_Task:_ Return every line of the data that contains the string "supports".

_Source information:_
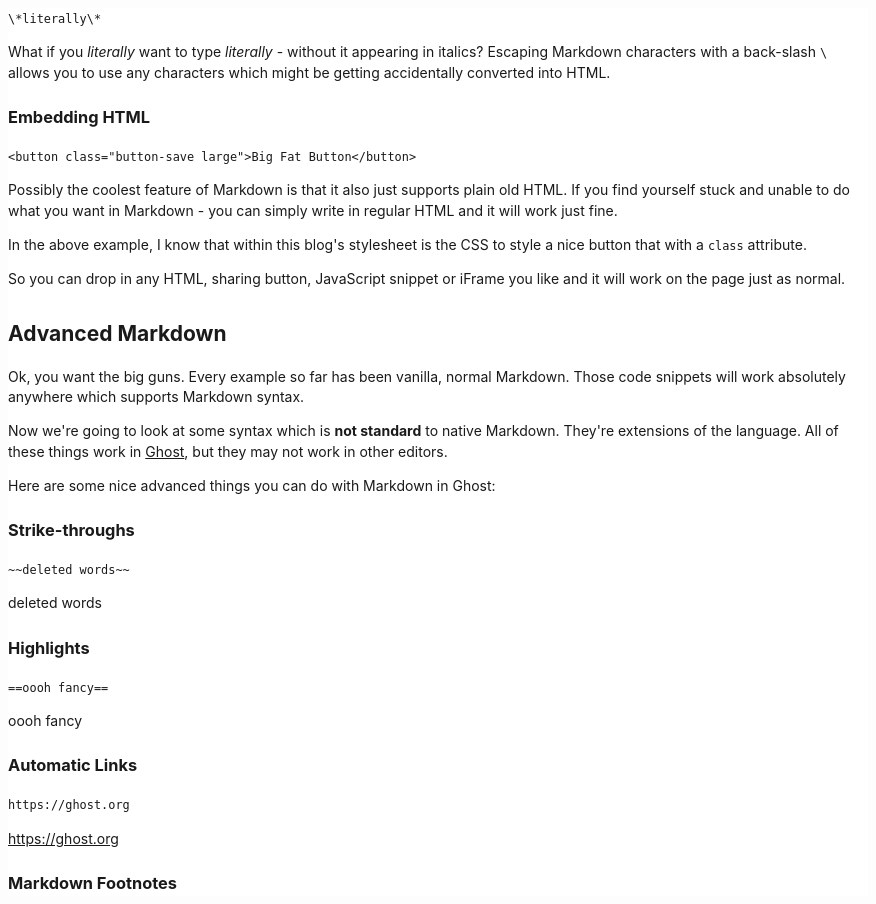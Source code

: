     
    \*literally\*
    

What if you _literally_ want to type *literally* - without it appearing in italics? Escaping Markdown characters with a back-slash `\` allows you to use any characters which might be getting accidentally converted into HTML.

### Embedding HTML
    
    
    <button class="button-save large">Big Fat Button</button>  
    

Possibly the coolest feature of Markdown is that it also just supports plain old HTML. If you find yourself stuck and unable to do what you want in Markdown - you can simply write in regular HTML and it will work just fine.

In the above example, I know that within this blog's stylesheet is the CSS to style a nice button that with a `class` attribute.

So you can drop in any HTML, sharing button, JavaScript snippet or iFrame you like and it will work on the page just as normal.

## Advanced Markdown

Ok, you want the big guns. Every example so far has been vanilla, normal Markdown. Those code snippets will work absolutely anywhere which supports Markdown syntax.

Now we're going to look at some syntax which is **not standard** to native Markdown. They're extensions of the language. All of these things work in [Ghost](https://ghost.org), but they may not work in other editors.

Here are some nice advanced things you can do with Markdown in Ghost:

### Strike-throughs
    
    
    ~~deleted words~~
    

deleted words

### Highlights
    
    
    ==oooh fancy==
    

oooh fancy

### Automatic Links
    
    
    https://ghost.org  
    

<https://ghost.org>

### Markdown Footnotes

_Result of this task:_
Possibly the coolest feature of Markdown is that it also just supports plain old HTML. If you find yourself stuck and unable to do what you want in Markdown - you can simply write in regular HTML and it will work just fine.
Ok, you want the big guns. Every example so far has been vanilla, normal Markdown. Those code snippets will work absolutely anywhere which supports Markdown syntax.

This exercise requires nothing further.